How does an English major from New Jersey end up spending his summer in Tajikistan?
For Kenneth Estrada ’17, a love of language led him to a gig teaching English as a foreign language, and an internship for the the Tajik Community Based Tourism Association in Tajikistan’s capital city of Dushanbe.
A native of Perth Amboy, New Jersey, Estrada has led ESL—English as a second language—courses since he was 14. In the process, he has “seen what language can do and what doors can be opened by language.”
“When I saw all the service internships they had in Dushanbe, I knew I had to apply,” he says.
Arriving in June to the mountainous country, Estrada set to work. For three days a week he taught EFL courses, instructing a range of students from beginners to college-caliber speakers. On the other two days he served as the communications and outreach intern for the tourism association—editing translations, polishing their website, and working with entrepreneurs and donors to develop new attractions.
Yet what struck him most throughout his stay was the unrivaled kindness of the people he met.

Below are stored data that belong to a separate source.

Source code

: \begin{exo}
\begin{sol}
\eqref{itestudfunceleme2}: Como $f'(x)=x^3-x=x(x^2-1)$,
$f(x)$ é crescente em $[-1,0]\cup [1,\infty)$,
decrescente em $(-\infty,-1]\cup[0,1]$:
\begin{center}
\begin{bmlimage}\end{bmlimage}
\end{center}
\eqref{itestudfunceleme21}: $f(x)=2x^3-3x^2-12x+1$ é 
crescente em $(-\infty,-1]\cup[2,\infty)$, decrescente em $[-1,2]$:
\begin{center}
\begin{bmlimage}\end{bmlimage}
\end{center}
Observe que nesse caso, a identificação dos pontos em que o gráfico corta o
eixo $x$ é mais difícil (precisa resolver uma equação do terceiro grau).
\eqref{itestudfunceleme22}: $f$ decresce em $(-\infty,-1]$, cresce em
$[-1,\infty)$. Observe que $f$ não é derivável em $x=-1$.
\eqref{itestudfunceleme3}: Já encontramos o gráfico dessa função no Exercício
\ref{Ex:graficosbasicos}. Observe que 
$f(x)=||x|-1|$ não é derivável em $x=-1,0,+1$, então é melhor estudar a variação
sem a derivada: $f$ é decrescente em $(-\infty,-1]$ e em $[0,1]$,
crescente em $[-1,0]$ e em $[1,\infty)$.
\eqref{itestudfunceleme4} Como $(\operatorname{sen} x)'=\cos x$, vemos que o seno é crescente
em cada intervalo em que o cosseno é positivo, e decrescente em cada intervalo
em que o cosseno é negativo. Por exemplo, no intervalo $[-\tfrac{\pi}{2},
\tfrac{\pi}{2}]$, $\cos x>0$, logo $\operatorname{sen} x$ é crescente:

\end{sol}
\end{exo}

“I have never been greeted with the amount of respect and genuine kindness that I encountered in Dushanbe,” says Estrada. “It was the kind of warmth that made you want to cry: extremely candid and unadulterated, because to them, visitors are like gifts.”
Estrada’s trip was marked by the month of Ramadan, a holy period of fasting and prayer for the Islamic community in Dushanbe during which he shared in Eid al-Fitr—the traditional breaking of the fast that marks the end of Ramadan—with local families.
“I got to see firsthand how resilient the people are,” he says. “Can you imagine getting up at 8 a.m., taking a bus to your English class when you haven’t had breakfast, listening to some guy you don’t understand all that well, and still maintaining your candor and compassion? It gives you energy just to witness their strength.”
These are experiences any English major could read in a book, he says, but only by traveling abroad and interacting with an unfamiliar culture could an English major like Estrada truly make them his own.